● What to do
From the data below, retype exactly the lines starting with the one that contains "Scenario Outline: Expression" and ending with the one that contains "Examples: Math Expressions", both included.

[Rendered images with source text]
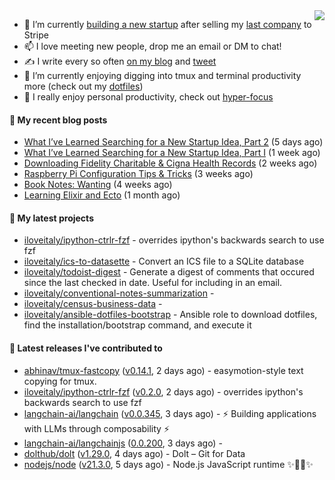 <img align="right" src="https://github-readme-stats.vercel.app/api?username=iloveitaly&show_icons=true&text_color=718096&hide_title=true"/>

- 🔭 I’m currently [building a new startup](https://mikebian.co/bye-stripe-on-to-the-next-adventure/) after selling my [last company](https://suitesync.io) to Stripe
- 📫 I love meeting new people, drop me an email or DM to chat!
- ✍️ I write every so often [on my blog](http://mikebian.co/) and [tweet](https://twitter.com/mike_bianco)
- 🌱 I’m currently enjoying digging into tmux and terminal productivity more (check out my [dotfiles](https://github.com/iloveitaly/dotfiles))
- 💬 I really enjoy personal productivity, check out [hyper-focus](https://github.com/iloveitaly/hyper-focus)

#### 📜 My recent blog posts


- [What I’ve Learned Searching for a New Startup Idea, Part 2](https://mikebian.co/what-ive-learned-searching-for-a-new-startup-idea-part-2/) (5 days ago)
- [What I’ve Learned Searching for a New Startup Idea, Part I](https://mikebian.co/what-ive-learned-searching-for-a-new-startup-idea-part-i/) (1 week ago)
- [Downloading Fidelity Charitable &amp; Cigna Health Records](https://mikebian.co/downloading-fidelity-charitable-cigna-health-records/) (2 weeks ago)
- [Raspberry Pi Configuration Tips &amp; Tricks](https://mikebian.co/raspberry-pi-configuration-tips-tricks/) (3 weeks ago)
- [Book Notes: Wanting](https://mikebian.co/book-notes-wanting/) (4 weeks ago)
- [Learning Elixir and Ecto](https://mikebian.co/learning-elixir-and-ecto/) (1 month ago)

#### 🌱 My latest projects


- [iloveitaly/ipython-ctrlr-fzf](https://github.com/iloveitaly/ipython-ctrlr-fzf) - overrides ipython&#39;s backwards search to use fzf
- [iloveitaly/ics-to-datasette](https://github.com/iloveitaly/ics-to-datasette) - Convert an ICS file to a SQLite database
- [iloveitaly/todoist-digest](https://github.com/iloveitaly/todoist-digest) - Generate a digest of comments that occured since the last checked in date. Useful for including in an email.
- [iloveitaly/conventional-notes-summarization](https://github.com/iloveitaly/conventional-notes-summarization) - 
- [iloveitaly/census-business-data](https://github.com/iloveitaly/census-business-data) - 
- [iloveitaly/ansible-dotfiles-bootstrap](https://github.com/iloveitaly/ansible-dotfiles-bootstrap) - Ansible role to download dotfiles, find the installation/bootstrap command, and execute it

#### 🔭 Latest releases I've contributed to


- [abhinav/tmux-fastcopy](https://github.com/abhinav/tmux-fastcopy) ([v0.14.1](https://github.com/abhinav/tmux-fastcopy/releases/tag/v0.14.1), 2 days ago) - easymotion-style text copying for tmux.
- [iloveitaly/ipython-ctrlr-fzf](https://github.com/iloveitaly/ipython-ctrlr-fzf) ([v0.2.0](https://github.com/iloveitaly/ipython-ctrlr-fzf/releases/tag/v0.2.0), 2 days ago) - overrides ipython&#39;s backwards search to use fzf
- [langchain-ai/langchain](https://github.com/langchain-ai/langchain) ([v0.0.345](https://github.com/langchain-ai/langchain/releases/tag/v0.0.345), 3 days ago) - ⚡ Building applications with LLMs through composability ⚡
- [langchain-ai/langchainjs](https://github.com/langchain-ai/langchainjs) ([0.0.200](https://github.com/langchain-ai/langchainjs/releases/tag/0.0.200), 3 days ago) - 
- [dolthub/dolt](https://github.com/dolthub/dolt) ([v1.29.0](https://github.com/dolthub/dolt/releases/tag/v1.29.0), 4 days ago) - Dolt – Git for Data
- [nodejs/node](https://github.com/nodejs/node) ([v21.3.0](https://github.com/nodejs/node/releases/tag/v21.3.0), 5 days ago) - Node.js JavaScript runtime ✨🐢🚀✨
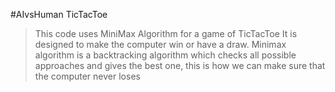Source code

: #AIvsHuman TicTacToe
> This code uses MiniMax Algorithm for a game of TicTacToe
> It is designed to make the computer win or have a draw.
> Minimax algorithm is a backtracking algorithm which checks all possible approaches and gives the best one, this is how we can make sure that the computer never loses
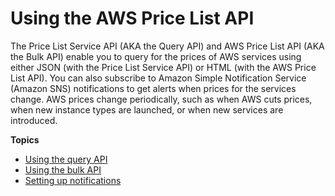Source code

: # Using the AWS Price List API<a name="price-changes"></a>

The Price List Service API \(AKA the Query API\) and AWS Price List API \(AKA the Bulk API\) enable you to query for the prices of AWS services using either JSON \(with the Price List Service API\) or HTML \(with the AWS Price List API\)\. You can also subscribe to Amazon Simple Notification Service \(Amazon SNS\) notifications to get alerts when prices for the services change\. AWS prices change periodically, such as when AWS cuts prices, when new instance types are launched, or when new services are introduced\.

**Topics**
+ [Using the query API](using-pelong.md)
+ [Using the bulk API](using-ppslong.md)
+ [Setting up notifications](price-notification.md)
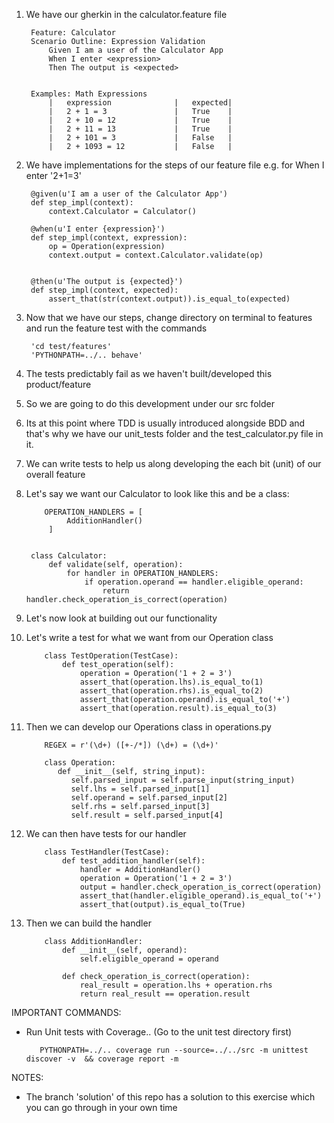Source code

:    
1. We have our gherkin in the calculator.feature file

        Feature: Calculator
        Scenario Outline: Expression Validation
            Given I am a user of the Calculator App
            When I enter <expression>
            Then The output is <expected>
        
        
        Examples: Math Expressions
            |   expression              |   expected|
            |   2 + 1 = 3               |   True    |
            |   2 + 10 = 12             |   True    |
            |   2 + 11 = 13             |   True    |
            |   2 + 101 = 3             |   False   |
            |   2 + 1093 = 12           |   False   |

2. We have implementations for the steps of our feature file e.g. for When I enter '2+1=3'

        @given(u'I am a user of the Calculator App')
        def step_impl(context):
            context.Calculator = Calculator()

        @when(u'I enter {expression}')
        def step_impl(context, expression):
            op = Operation(expression)
            context.output = context.Calculator.validate(op)
        
        
        @then(u'The output is {expected}')
        def step_impl(context, expected):
            assert_that(str(context.output)).is_equal_to(expected)

3. Now that we have our steps, change directory on terminal to features and run the feature test with the commands

        'cd test/features'
        'PYTHONPATH=../.. behave'
        
4. The tests predictably fail as we haven't built/developed this product/feature

5. So we are going to do this development under our src folder

6. Its at this point where TDD is usually introduced alongside BDD and that's why we have our unit_tests folder and the test_calculator.py file in it.

7. We can write tests to help us along developing the each bit (unit) of our overall feature

8. Let's say we want our Calculator to look like this and be a class:

           OPERATION_HANDLERS = [
                AdditionHandler()
            ]


        class Calculator:
            def validate(self, operation):
                for handler in OPERATION_HANDLERS:
                    if operation.operand == handler.eligible_operand:
                        return handler.check_operation_is_correct(operation)
                        
  
9.  Let's now look at building out our functionality

10. Let's write a test for what we want from our Operation class

            class TestOperation(TestCase):
                def test_operation(self):
                    operation = Operation('1 + 2 = 3')
                    assert_that(operation.lhs).is_equal_to(1)
                    assert_that(operation.rhs).is_equal_to(2)
                    assert_that(operation.operand).is_equal_to('+')
                    assert_that(operation.result).is_equal_to(3)
                   
                   
10. Then we can develop our Operations class in operations.py
            
            REGEX = r'(\d+) ([+-/*]) (\d+) = (\d+)'

            class Operation:
               def __init__(self, string_input):
                  self.parsed_input = self.parse_input(string_input)
                  self.lhs = self.parsed_input[1]
                  self.operand = self.parsed_input[2]
                  self.rhs = self.parsed_input[3]
                  self.result = self.parsed_input[4]

11. We can then have tests for our handler

            class TestHandler(TestCase):
                def test_addition_handler(self):
                    handler = AdditionHandler()
                    operation = Operation('1 + 2 = 3')
                    output = handler.check_operation_is_correct(operation)
                    assert_that(handler.eligible_operand).is_equal_to('+')
                    assert_that(output).is_equal_to(True)
                    
12. Then we can build the handler
            
            class AdditionHandler:
                def __init__(self, operand):
                    self.eligible_operand = operand
                    
                def check_operation_is_correct(operation):
                    real_result = operation.lhs + operation.rhs
                    return real_result == operation.result



IMPORTANT COMMANDS:
-   Run Unit tests with Coverage.. (Go to the unit test directory first)
        
           PYTHONPATH=../.. coverage run --source=../../src -m unittest discover -v  && coverage report -m


NOTES:
- The branch 'solution' of this repo has a solution to this exercise which you can go through in your own time
          
    
   
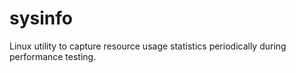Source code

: # sysinfo

Linux utility to capture resource usage statistics periodically during performance testing.
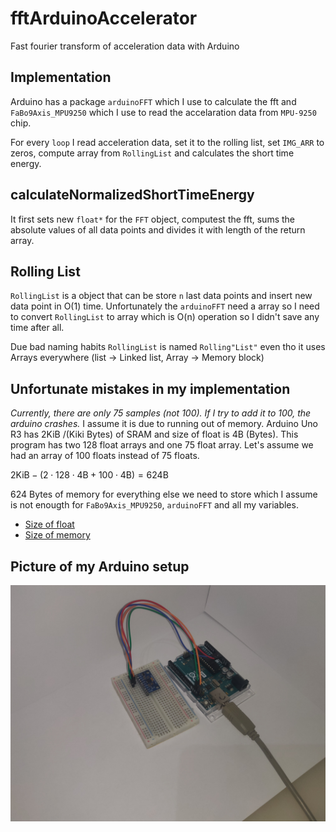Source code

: # fftArduinoAccelerator

Fast fourier transform of acceleration data with Arduino

## Implementation

Arduino has a package `arduinoFFT` which I use to calculate the fft and `FaBo9Axis_MPU9250` which I use to read the accelaration data from `MPU-9250` chip.

For every `loop` I read acceleration data, set it to the rolling list, set `IMG_ARR` to zeros, compute array from `RollingList` and calculates the short time energy.

## calculateNormalizedShortTimeEnergy

It first sets new `float*` for the `FFT` object, computest the fft, sums the absolute values of all data points and divides it with length of the return array.

## Rolling List

`RollingList` is a object that can be store `n` last data points and insert new data point in O(1) time. Unfortunately the `arduinoFFT` need a array so I need to convert `RollingList` to array which is O(n) operation so I didn't save any time after all.

Due bad naming habits `RollingList` is named `Rolling"List"` even tho it uses Arrays everywhere (list -> Linked list, Array -> Memory block)

## Unfortunate mistakes in my implementation

_Currently, there are only 75 samples (not 100). If I try to add it to 100, the arduino crashes._ I assume it is due to running out of memory. Arduino Uno R3 has 2KiB /(Kiki Bytes) of SRAM and size of float is 4B (Bytes). This program has two 128 float arrays and one 75 float array. Let's assume we had an array of 100 floats instead of 75 floats.

$2\text{KiB} - (2 \cdot 128 \cdot 4\text{B} + 100 \cdot 4 \text{B}) = 624 \text{B}$

624 Bytes of memory for everything else we need to store which I assume is not enougth for `FaBo9Axis_MPU9250`, `arduinoFFT` and all my variables.

- [Size of float](https://www.arduino.cc/reference/en/language/variables/data-types/float/)
- [Size of memory](https://wiki-content.arduino.cc/en/Tutorial/Foundations/Memory)

## Picture of my Arduino setup

![Picture of my Arduino setup](https://raw.githubusercontent.com/ileskanRepot/fftArduinoAccelerator/main/setup.jpg)
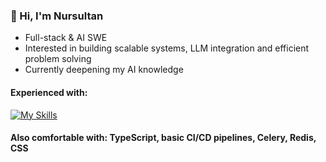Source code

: 

### 🌉 Hi, I'm Nursultan
- Full-stack & AI SWE
- Interested in building scalable systems, LLM integration and efficient problem solving 
- Currently deepening my AI knowledge

#### Experienced with:
[![My Skills](https://skillicons.dev/icons?i=python,fastapi,postgresql,docker,mongo,git,react&theme=dark)](https://skillicons.dev)

#### **Also comfortable with:** TypeScript, basic CI/CD pipelines, Celery, Redis, CSS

● Written response
        Scenario Outline: Expression Validation
            Given I am a user of the Calculator App
            When I enter <expression>
            Then The output is <expected>
        
        
        Examples: Math Expressions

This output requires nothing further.